Following approval by the Legal Committee, the draft resolutions and guidelines will then be submitted to the 22nd IMO Assembly in November for adoption. They will also be presented to the ILO Governing Body in November 2001 for adoption by that body. Once adopted, they will come into force on 1 January 2002.
The resolutions and Guidelines address the fact that, although there are international instruments covering certain aspects of the problems relating to abandonment, death and personal injury of seafarers, some are not widely implemented and none deals with these problems comprehensively.
Financial security in cases of abandonment of seafarers
The draft resolution on provision of financial security in case of abandonment of seafarers
states that abandonment of seafarers is a serious problem involving a human and social dimension and recognises that, given the global nature of the shipping industry, seafarers need special protection. The resolution includes associated Guidelines which set out the main features and scope of coverage of the financial security system and also contain recommendations for certification of such systems.
Personal injury to or death of seafarers
The draft resolution on claims for personal injury to or death of seafarers notes a need to recommend minimum international standards for the responsibilities of shipowners in respect of contractual claims in such cases. It expresses the concern that, if shipowners do not have effective insurance cover, or other form of financial security, seafarers are unlikely to obtain full and prompt compensation. It states that putting in place effective arrangements for the payment of compensation is part of the shipowners’ responsibilities to provide safe and decent working conditions.
The resolution includes associated Guidelines recommending measures to be implemented including certification and a model receipt and release form for claims.
Athens Convention revision
The Legal Committee will at this session continue its consideration of a draft protocol to revise the Athens Convention relating to the Carriage of Passengers and their Luggage by Sea, 1974.
The aim is to hold a diplomatic conference during the biennium 2002-2003 to consider and adopt the revised regulations.
The Athens Convention of 1974 makes a carrier liable for injury to or loss suffered by a passenger if an incident causing damage occurs during the course of the carriage and is due to fault or neglect of the carrier. Liability can be limited so long as the carrier did not act recklessly or with intent to cause damage.

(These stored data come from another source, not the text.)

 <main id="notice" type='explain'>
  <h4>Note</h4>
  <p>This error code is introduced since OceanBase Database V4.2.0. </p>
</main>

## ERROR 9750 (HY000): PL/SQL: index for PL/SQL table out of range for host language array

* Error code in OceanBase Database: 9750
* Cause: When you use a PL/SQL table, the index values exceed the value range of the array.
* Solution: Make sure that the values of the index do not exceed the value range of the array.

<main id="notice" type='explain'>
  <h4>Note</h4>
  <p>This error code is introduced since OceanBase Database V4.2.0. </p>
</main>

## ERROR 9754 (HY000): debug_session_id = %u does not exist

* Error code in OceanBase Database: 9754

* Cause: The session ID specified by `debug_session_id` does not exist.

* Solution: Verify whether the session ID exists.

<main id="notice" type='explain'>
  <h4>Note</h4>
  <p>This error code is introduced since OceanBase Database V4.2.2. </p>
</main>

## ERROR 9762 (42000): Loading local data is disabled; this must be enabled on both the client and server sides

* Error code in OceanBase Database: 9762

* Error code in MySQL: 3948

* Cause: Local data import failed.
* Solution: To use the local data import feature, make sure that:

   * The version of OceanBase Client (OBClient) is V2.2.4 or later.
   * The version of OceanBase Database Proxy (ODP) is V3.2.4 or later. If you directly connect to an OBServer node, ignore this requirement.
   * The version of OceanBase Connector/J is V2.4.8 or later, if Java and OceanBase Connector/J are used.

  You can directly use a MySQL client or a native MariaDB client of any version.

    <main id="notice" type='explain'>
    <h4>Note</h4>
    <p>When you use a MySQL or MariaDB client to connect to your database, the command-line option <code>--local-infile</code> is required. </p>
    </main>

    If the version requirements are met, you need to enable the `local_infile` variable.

The draft Protocol introduces, among other things, the requirement of compulsory insurance for passenger claims, and proposes changes to the fault-based liability system. Also to be discussed are proposals for increasing the limitation amounts to reflect contemporary conditions as well as the basis on which limits of insurance should be calculated.
Legal issues relating to the problem of providing disabled ships and ships in distress with places of refuge
The Committee has also been requested to consider the legal issues surrounding ships in distress and places of refuge. The Sub-Committee on Safety of Navigation is working on developing appropriate IMO guidelines on the matter, following instructions from IMO’s senior technical body, the Maritime Safety Committee (MSC), which agreed at its 74th session to look at the problem of places of refuge for ships in distress.

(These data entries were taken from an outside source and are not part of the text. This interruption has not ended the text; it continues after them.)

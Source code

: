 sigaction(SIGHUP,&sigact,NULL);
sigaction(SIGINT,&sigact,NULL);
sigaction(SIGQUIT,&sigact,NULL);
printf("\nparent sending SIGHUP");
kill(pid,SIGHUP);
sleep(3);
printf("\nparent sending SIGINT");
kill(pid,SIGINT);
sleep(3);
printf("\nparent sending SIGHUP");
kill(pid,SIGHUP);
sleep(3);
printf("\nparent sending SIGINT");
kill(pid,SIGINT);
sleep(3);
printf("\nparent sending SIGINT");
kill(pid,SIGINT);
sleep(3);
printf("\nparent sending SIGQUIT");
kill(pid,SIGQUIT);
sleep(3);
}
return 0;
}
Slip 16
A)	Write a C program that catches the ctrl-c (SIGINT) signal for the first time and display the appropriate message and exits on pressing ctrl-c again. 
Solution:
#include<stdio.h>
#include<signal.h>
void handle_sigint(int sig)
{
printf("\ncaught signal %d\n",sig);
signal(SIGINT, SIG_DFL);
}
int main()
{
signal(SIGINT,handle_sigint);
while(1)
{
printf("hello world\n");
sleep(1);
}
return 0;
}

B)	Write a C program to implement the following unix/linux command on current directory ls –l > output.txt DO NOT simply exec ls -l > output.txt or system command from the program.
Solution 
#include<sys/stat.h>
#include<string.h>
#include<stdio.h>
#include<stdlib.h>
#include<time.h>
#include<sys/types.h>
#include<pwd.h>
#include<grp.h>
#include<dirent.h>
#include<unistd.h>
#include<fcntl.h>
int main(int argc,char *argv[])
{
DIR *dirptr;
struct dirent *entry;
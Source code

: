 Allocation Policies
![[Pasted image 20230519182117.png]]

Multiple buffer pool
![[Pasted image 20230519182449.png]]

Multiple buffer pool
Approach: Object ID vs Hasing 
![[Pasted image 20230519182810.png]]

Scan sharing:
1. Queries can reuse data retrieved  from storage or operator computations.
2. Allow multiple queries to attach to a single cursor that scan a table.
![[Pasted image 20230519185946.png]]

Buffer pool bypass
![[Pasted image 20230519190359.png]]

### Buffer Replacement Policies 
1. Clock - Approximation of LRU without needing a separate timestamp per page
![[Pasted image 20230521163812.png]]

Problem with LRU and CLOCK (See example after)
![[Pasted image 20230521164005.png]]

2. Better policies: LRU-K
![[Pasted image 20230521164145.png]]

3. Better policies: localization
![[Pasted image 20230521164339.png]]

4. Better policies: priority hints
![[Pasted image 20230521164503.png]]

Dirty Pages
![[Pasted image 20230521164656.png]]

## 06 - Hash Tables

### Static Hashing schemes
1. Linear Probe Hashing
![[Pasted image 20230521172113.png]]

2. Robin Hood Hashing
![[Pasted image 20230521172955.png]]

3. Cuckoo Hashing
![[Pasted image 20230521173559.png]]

The issue had been raised following the Erika incident of December 1999 but the urgency to deal with the matter was heightened following the incident early in 2001 when the salvors of the fully-laden tanker Castor were unable to find a sheltered place to effect cargo transfer and repairs for some 35 days.
The Sub-Committee agreed draft terms of reference for future work, placing high priority on the safety of all involved in any operation concerning the provision of places of refuge, with due attention to all environmental aspects associated with these operations
Other items high on the agenda of the Legal Committee are the consideration of a draft convention on wreck removal and the monitoring of implementation of the International Convention on Liability and Compensation for Damage in Connection with the Carriage of Hazardous and Noxious Substances (HNS) by Sea which was adopted in 1996.
The Convention, when it enters into force, will make it possible for compensation to be paid to victims of accidents involving hazardous and noxious substances, such as chemicals.